**Directions**
Where a line of the records contains the word "HockeyApp", show that line.

Stored records:
• • • • • • •
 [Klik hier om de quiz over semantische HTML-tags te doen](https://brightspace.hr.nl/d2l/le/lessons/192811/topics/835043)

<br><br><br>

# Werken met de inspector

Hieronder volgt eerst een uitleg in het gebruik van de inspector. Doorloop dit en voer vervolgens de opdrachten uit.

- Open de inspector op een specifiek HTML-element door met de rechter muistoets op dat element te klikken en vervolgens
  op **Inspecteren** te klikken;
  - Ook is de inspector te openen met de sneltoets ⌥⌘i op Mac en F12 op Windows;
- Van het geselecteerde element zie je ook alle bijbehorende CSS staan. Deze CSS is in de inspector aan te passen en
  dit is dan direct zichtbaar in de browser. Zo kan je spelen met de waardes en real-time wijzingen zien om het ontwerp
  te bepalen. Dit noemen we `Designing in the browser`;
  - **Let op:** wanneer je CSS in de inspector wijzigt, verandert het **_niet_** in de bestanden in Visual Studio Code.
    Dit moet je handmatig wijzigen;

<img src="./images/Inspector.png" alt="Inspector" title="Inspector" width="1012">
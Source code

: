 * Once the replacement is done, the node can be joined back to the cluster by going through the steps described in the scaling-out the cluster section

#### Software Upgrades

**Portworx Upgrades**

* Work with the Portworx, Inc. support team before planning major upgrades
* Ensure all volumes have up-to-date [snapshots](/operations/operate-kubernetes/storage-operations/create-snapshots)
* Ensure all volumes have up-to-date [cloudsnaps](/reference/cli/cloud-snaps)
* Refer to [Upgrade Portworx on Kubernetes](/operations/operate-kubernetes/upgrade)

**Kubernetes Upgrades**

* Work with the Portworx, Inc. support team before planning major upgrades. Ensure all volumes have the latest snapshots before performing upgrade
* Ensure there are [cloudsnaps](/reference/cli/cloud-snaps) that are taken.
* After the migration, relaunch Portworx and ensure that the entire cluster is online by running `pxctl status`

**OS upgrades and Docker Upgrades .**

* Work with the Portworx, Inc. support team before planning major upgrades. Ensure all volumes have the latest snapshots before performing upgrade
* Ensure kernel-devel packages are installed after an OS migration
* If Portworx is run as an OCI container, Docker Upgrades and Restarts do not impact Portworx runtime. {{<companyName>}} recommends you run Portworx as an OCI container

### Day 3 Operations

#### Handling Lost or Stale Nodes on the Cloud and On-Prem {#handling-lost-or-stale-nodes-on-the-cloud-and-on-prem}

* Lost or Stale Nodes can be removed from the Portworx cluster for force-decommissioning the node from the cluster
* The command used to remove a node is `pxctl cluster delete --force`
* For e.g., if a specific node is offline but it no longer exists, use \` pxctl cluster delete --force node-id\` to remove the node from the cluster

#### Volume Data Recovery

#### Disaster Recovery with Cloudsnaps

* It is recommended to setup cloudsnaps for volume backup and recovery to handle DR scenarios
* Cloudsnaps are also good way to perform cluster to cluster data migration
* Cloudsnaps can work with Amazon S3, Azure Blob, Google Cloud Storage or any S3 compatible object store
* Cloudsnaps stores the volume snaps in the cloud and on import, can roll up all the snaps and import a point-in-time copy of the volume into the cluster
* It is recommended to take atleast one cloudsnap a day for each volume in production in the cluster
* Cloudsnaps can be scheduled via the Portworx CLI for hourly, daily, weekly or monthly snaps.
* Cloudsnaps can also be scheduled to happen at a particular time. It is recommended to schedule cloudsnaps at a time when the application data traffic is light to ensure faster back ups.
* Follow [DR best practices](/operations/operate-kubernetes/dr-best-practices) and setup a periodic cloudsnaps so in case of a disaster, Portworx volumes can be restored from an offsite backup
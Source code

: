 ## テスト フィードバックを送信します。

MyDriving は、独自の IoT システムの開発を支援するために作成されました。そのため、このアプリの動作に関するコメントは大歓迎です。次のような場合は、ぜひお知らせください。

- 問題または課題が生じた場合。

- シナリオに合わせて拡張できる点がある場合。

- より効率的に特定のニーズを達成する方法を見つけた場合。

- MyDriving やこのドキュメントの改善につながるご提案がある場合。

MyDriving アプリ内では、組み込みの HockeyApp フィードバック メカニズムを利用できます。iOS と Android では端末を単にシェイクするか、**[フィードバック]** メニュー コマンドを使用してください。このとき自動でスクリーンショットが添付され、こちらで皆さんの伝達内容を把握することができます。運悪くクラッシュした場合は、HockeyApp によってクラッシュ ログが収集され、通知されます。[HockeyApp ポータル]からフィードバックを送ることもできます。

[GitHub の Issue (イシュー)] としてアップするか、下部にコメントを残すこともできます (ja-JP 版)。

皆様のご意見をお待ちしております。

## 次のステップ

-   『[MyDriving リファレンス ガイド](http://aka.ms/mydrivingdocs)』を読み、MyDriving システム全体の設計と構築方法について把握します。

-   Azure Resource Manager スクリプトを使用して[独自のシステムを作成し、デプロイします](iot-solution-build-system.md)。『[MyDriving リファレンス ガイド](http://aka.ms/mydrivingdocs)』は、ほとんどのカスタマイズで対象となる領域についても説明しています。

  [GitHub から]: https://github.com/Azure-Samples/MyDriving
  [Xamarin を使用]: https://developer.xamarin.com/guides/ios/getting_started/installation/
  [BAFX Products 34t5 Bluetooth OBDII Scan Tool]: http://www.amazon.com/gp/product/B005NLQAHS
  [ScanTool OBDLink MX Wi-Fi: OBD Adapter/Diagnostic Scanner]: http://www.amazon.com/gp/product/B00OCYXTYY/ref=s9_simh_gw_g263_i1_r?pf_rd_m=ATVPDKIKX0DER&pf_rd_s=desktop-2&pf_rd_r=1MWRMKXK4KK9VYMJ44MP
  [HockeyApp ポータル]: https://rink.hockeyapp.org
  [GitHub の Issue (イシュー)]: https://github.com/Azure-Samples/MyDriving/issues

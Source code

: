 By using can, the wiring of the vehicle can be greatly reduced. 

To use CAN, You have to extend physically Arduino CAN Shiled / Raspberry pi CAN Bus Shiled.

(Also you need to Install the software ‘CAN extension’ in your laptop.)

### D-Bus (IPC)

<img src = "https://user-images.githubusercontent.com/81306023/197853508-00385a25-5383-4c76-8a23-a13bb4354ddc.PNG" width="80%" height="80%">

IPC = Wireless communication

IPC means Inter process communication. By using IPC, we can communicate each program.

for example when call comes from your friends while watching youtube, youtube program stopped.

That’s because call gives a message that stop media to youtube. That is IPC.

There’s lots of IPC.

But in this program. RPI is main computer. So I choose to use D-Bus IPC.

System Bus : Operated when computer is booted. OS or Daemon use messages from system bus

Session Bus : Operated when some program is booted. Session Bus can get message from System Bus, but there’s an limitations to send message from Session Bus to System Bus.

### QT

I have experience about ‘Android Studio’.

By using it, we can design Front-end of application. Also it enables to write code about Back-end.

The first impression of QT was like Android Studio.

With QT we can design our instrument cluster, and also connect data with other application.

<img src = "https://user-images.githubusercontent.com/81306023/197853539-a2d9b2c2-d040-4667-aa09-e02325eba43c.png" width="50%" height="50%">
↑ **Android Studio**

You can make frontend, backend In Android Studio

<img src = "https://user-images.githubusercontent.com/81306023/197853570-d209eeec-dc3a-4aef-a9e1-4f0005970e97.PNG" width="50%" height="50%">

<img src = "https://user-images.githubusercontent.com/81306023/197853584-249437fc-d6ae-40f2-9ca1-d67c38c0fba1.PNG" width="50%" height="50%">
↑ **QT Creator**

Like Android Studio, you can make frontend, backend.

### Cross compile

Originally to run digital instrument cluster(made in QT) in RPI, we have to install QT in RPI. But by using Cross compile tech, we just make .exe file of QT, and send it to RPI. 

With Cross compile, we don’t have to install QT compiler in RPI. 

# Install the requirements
• • • • • • •
**Expected answer**
MyDriving アプリ内では、組み込みの HockeyApp フィードバック メカニズムを利用できます。iOS と Android では端末を単にシェイクするか、**[フィードバック]** メニュー コマンドを使用してください。このとき自動でスクリーンショットが添付され、こちらで皆さんの伝達内容を把握することができます。運悪くクラッシュした場合は、HockeyApp によってクラッシュ ログが収集され、通知されます。[HockeyApp ポータル]からフィードバックを送ることもできます。
  [HockeyApp ポータル]: https://rink.hockeyapp.org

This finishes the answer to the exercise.